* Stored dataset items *

-- Opening Marker --

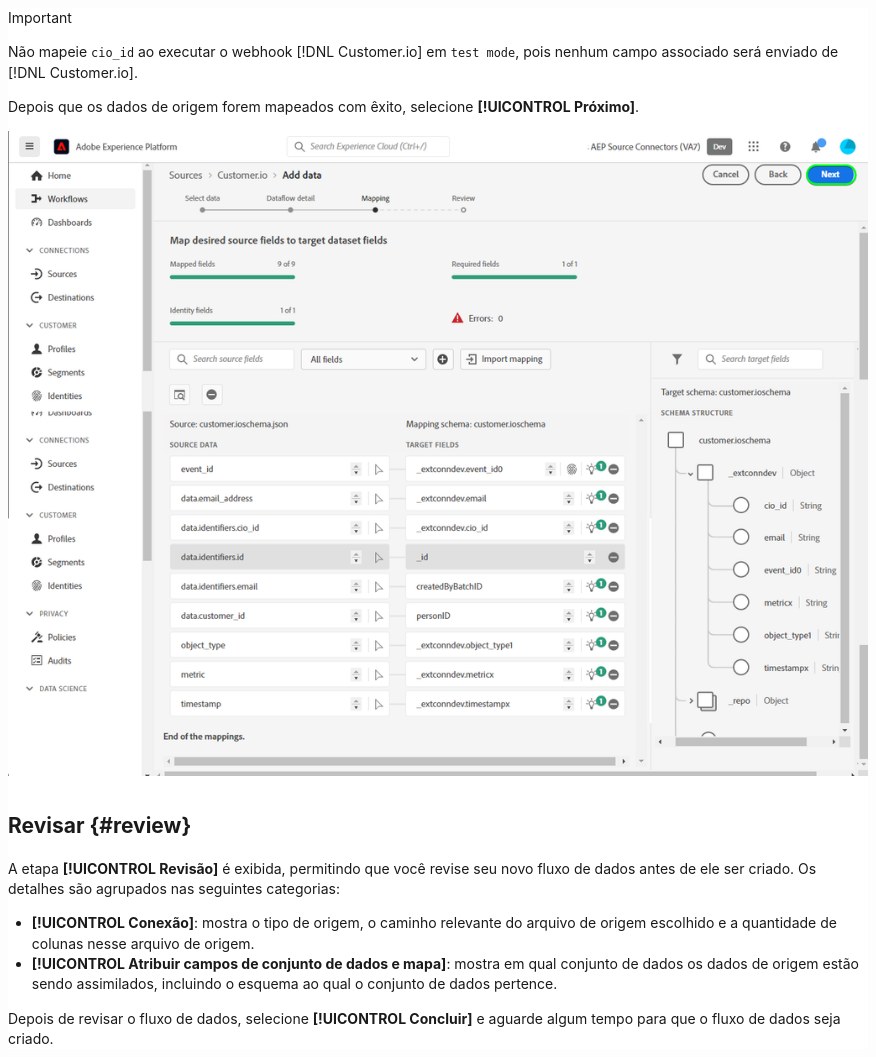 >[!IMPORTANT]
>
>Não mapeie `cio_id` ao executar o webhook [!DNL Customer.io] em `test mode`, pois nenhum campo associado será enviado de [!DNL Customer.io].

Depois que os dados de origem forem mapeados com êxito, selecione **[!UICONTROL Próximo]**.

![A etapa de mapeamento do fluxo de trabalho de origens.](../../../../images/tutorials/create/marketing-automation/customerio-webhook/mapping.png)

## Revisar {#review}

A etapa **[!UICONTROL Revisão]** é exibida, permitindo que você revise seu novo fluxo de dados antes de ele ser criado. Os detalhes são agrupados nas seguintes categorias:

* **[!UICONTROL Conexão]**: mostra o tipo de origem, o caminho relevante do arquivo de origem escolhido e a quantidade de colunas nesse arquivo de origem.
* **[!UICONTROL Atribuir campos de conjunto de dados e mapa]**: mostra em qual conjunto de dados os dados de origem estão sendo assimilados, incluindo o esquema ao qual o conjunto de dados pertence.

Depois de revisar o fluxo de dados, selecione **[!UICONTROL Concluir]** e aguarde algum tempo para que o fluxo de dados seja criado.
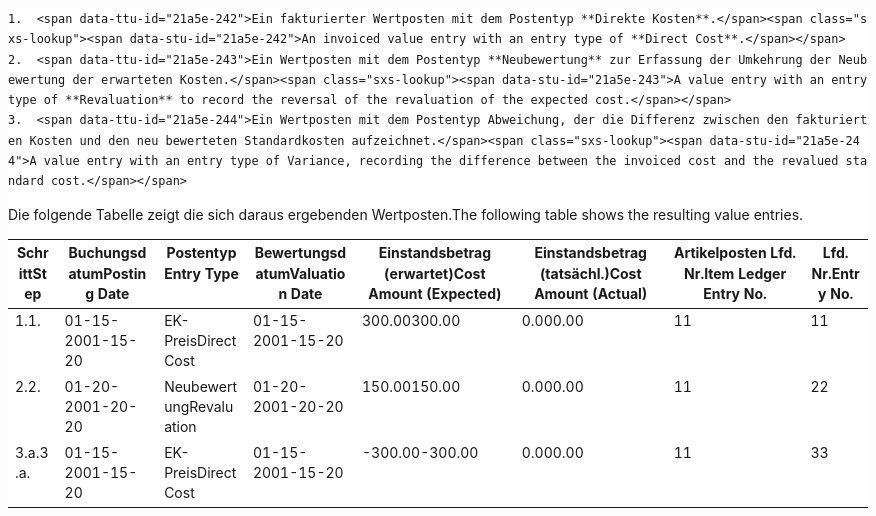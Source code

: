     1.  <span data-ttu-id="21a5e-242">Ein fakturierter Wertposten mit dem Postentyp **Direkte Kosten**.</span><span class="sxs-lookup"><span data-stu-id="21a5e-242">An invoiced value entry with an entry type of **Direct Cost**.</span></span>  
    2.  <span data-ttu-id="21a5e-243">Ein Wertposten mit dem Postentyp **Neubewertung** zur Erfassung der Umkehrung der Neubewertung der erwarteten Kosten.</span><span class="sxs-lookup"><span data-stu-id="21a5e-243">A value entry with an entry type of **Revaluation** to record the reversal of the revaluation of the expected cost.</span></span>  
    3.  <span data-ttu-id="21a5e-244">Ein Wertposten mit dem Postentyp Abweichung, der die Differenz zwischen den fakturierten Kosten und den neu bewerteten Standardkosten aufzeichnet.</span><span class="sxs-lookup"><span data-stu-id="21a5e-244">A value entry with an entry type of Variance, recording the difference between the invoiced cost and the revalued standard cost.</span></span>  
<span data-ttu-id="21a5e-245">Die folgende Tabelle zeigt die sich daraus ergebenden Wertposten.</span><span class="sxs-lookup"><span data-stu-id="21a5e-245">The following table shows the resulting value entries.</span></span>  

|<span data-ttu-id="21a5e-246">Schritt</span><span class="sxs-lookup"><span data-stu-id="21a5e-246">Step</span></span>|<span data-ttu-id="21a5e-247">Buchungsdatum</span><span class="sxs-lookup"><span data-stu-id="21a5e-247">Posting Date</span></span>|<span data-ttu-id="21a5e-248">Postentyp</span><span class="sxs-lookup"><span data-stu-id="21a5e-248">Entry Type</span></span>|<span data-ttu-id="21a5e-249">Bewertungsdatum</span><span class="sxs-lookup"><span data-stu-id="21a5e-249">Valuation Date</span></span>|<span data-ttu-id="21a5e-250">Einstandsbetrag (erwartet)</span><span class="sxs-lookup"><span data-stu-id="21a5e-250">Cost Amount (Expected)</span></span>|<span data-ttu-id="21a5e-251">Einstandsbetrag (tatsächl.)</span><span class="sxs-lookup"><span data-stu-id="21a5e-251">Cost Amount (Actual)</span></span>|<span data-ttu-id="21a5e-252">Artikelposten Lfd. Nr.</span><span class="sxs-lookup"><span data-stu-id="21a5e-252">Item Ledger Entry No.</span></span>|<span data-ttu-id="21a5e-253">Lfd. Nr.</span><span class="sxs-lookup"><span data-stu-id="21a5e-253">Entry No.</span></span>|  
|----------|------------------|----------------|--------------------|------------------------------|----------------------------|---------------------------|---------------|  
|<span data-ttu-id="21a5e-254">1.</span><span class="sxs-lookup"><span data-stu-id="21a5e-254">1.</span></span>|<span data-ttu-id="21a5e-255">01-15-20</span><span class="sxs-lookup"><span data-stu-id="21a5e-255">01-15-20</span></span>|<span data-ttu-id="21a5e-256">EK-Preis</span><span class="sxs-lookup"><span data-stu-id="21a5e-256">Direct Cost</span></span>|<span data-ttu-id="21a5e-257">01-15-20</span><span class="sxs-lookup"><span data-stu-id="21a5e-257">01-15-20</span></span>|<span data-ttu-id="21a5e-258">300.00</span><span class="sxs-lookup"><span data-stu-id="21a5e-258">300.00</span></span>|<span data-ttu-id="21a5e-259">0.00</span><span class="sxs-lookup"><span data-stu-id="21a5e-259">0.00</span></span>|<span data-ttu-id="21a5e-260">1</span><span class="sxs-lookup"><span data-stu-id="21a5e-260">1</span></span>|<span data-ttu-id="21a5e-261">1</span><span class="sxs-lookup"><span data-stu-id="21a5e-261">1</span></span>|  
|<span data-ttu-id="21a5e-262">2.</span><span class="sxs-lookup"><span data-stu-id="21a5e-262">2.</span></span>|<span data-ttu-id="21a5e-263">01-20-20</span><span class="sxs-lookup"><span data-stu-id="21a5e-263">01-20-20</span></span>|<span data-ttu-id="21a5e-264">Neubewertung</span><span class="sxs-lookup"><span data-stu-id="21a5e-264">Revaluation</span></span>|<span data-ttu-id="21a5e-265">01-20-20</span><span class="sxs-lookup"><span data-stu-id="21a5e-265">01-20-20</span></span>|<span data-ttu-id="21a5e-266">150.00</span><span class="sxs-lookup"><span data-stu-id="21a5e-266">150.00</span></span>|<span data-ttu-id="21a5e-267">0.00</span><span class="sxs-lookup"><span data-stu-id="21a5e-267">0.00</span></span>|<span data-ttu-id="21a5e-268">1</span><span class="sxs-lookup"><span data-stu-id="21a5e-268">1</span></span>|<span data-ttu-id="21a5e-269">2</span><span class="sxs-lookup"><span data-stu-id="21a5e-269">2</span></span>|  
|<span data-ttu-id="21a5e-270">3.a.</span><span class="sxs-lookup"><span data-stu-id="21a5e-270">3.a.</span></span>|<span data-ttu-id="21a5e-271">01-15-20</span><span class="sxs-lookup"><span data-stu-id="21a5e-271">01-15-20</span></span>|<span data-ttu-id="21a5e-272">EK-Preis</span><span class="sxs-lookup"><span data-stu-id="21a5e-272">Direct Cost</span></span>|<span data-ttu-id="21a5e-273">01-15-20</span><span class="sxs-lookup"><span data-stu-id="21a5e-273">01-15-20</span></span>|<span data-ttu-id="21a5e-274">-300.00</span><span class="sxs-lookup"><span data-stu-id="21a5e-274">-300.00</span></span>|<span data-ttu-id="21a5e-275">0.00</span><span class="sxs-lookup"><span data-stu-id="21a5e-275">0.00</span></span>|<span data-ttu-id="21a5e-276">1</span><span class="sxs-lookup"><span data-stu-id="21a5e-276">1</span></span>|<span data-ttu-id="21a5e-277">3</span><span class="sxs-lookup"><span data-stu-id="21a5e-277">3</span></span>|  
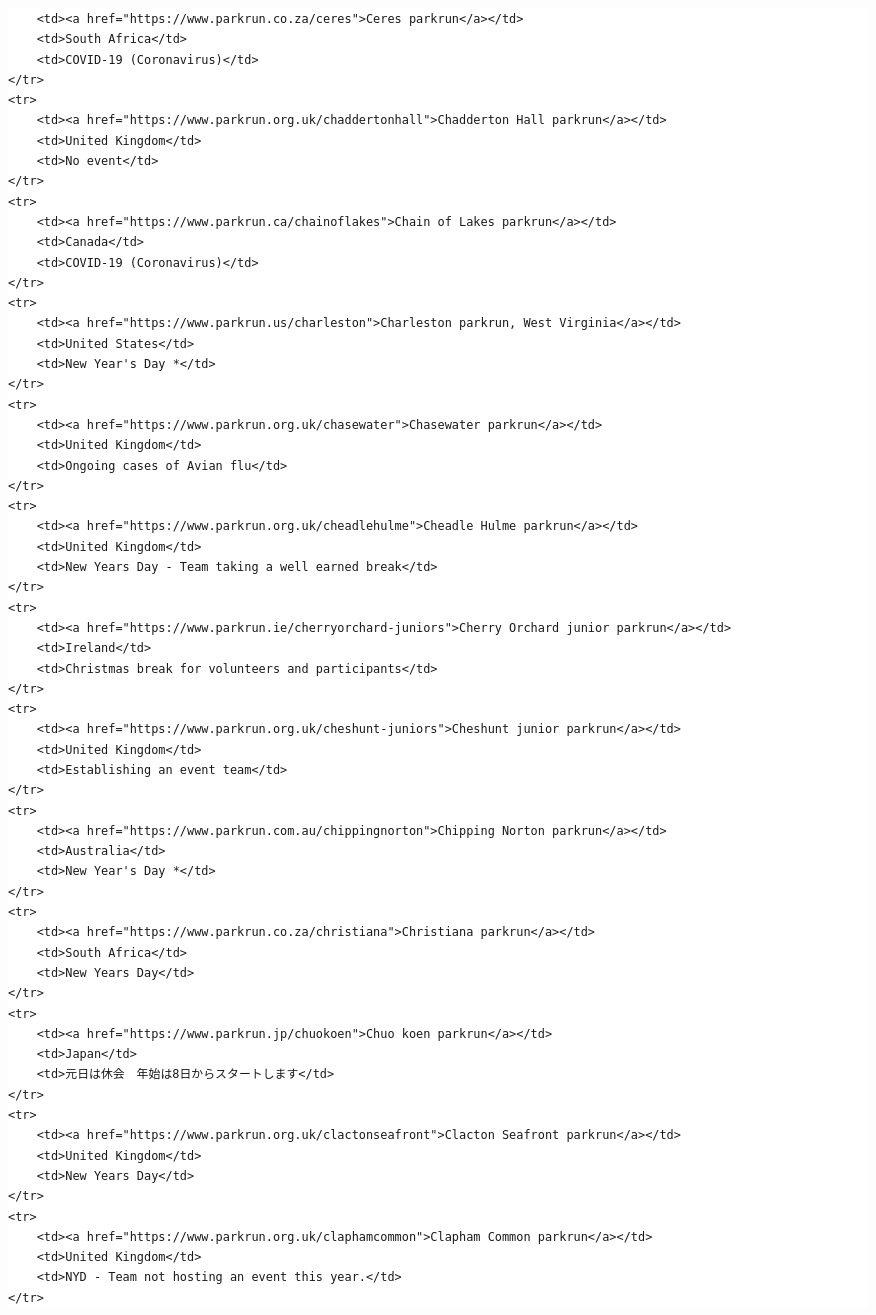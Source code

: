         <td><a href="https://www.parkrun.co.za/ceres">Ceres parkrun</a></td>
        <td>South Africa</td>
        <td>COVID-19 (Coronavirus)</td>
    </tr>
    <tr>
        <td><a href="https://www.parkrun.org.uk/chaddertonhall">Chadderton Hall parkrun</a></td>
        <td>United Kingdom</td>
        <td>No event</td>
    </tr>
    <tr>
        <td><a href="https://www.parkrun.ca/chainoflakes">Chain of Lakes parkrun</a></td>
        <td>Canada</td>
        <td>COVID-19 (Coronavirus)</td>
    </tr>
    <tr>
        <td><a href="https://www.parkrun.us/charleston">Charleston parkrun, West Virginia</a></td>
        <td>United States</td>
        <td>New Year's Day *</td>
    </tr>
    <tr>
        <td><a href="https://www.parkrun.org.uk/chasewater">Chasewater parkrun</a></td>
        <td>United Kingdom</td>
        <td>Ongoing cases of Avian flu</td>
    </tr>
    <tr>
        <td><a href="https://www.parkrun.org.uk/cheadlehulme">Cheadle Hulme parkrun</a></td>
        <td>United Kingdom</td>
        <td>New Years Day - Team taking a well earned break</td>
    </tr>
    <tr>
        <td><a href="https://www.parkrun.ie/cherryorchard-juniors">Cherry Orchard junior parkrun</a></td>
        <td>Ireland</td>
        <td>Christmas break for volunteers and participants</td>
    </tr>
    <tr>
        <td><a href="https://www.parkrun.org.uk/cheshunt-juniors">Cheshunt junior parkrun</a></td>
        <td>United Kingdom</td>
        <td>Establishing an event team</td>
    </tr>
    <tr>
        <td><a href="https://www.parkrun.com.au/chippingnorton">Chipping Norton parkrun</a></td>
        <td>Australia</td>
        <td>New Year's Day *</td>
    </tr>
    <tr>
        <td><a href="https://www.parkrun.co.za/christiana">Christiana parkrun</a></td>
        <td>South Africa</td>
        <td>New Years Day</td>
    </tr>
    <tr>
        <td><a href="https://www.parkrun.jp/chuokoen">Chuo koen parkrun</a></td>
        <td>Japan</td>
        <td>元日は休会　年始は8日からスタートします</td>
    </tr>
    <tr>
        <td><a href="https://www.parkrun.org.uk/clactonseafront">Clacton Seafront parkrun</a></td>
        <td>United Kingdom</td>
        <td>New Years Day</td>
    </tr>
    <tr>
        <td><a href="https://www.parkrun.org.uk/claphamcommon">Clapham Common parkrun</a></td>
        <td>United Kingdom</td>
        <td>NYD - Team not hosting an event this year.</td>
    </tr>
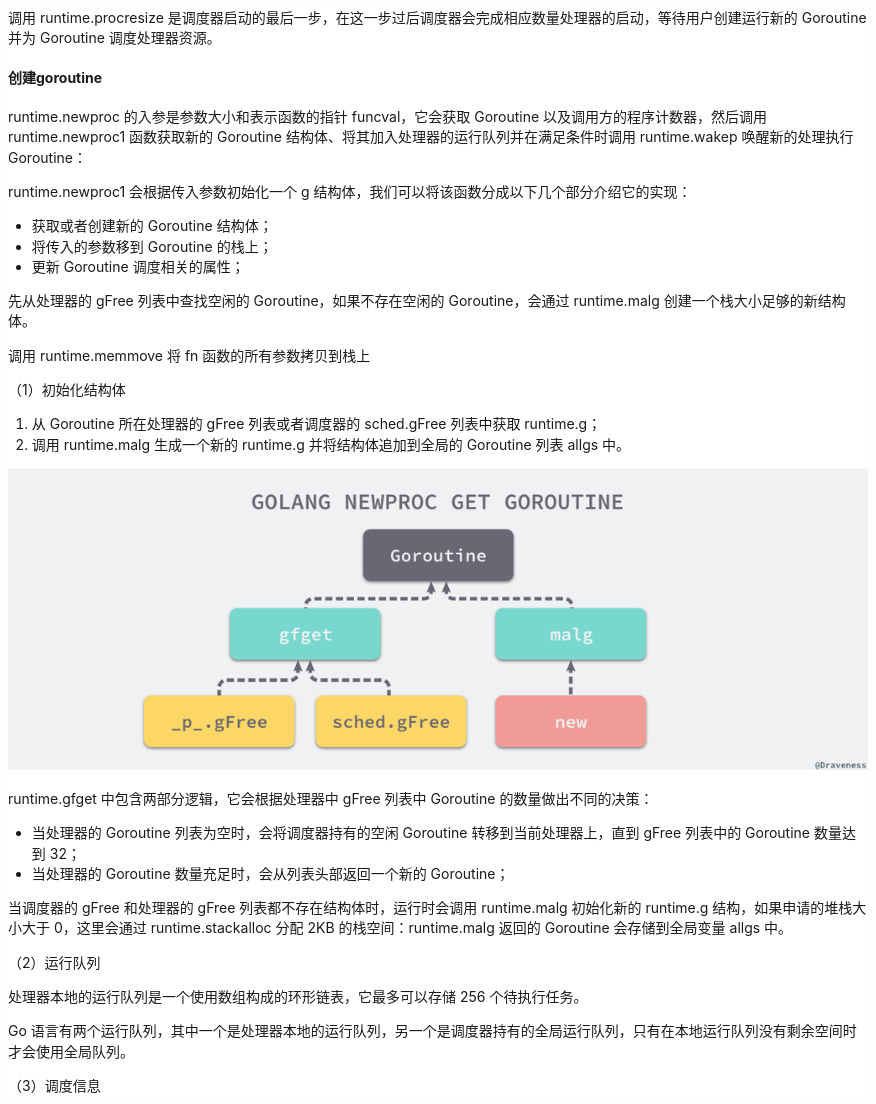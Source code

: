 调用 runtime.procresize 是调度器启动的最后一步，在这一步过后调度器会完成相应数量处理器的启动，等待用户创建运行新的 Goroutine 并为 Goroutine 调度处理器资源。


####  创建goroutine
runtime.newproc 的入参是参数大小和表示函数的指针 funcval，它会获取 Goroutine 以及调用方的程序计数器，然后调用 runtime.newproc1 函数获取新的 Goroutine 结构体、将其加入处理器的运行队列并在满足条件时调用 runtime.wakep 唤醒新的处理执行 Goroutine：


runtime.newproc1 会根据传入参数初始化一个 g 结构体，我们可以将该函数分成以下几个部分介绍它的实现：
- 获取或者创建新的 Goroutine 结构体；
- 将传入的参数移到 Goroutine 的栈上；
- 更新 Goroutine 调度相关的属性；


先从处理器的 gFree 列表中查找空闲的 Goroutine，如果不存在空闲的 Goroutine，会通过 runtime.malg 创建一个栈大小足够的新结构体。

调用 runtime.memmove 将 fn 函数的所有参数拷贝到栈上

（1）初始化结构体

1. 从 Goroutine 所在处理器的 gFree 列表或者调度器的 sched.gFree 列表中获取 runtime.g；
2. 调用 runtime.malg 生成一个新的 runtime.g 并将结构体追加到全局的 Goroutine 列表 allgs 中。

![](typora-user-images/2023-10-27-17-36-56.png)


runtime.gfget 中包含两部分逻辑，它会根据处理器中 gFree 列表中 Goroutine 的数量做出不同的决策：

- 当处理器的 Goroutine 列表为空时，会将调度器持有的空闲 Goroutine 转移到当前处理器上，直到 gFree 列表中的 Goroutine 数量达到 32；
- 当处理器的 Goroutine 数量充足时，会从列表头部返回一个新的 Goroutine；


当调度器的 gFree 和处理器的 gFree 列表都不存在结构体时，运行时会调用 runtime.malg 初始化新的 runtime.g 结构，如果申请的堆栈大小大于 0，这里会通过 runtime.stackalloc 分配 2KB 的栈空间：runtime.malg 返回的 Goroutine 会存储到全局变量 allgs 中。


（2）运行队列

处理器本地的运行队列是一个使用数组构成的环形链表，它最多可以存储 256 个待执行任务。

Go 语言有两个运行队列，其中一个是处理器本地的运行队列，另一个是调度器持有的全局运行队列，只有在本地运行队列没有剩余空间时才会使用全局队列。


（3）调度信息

-- Closing Marker --

* ACTIVITY *
Search the entries for the word "mostra" and gather every line where it appears.

* TASK RESULT *
* **[!UICONTROL Conexão]**: mostra o tipo de origem, o caminho relevante do arquivo de origem escolhido e a quantidade de colunas nesse arquivo de origem.
* **[!UICONTROL Atribuir campos de conjunto de dados e mapa]**: mostra em qual conjunto de dados os dados de origem estão sendo assimilados, incluindo o esquema ao qual o conjunto de dados pertence.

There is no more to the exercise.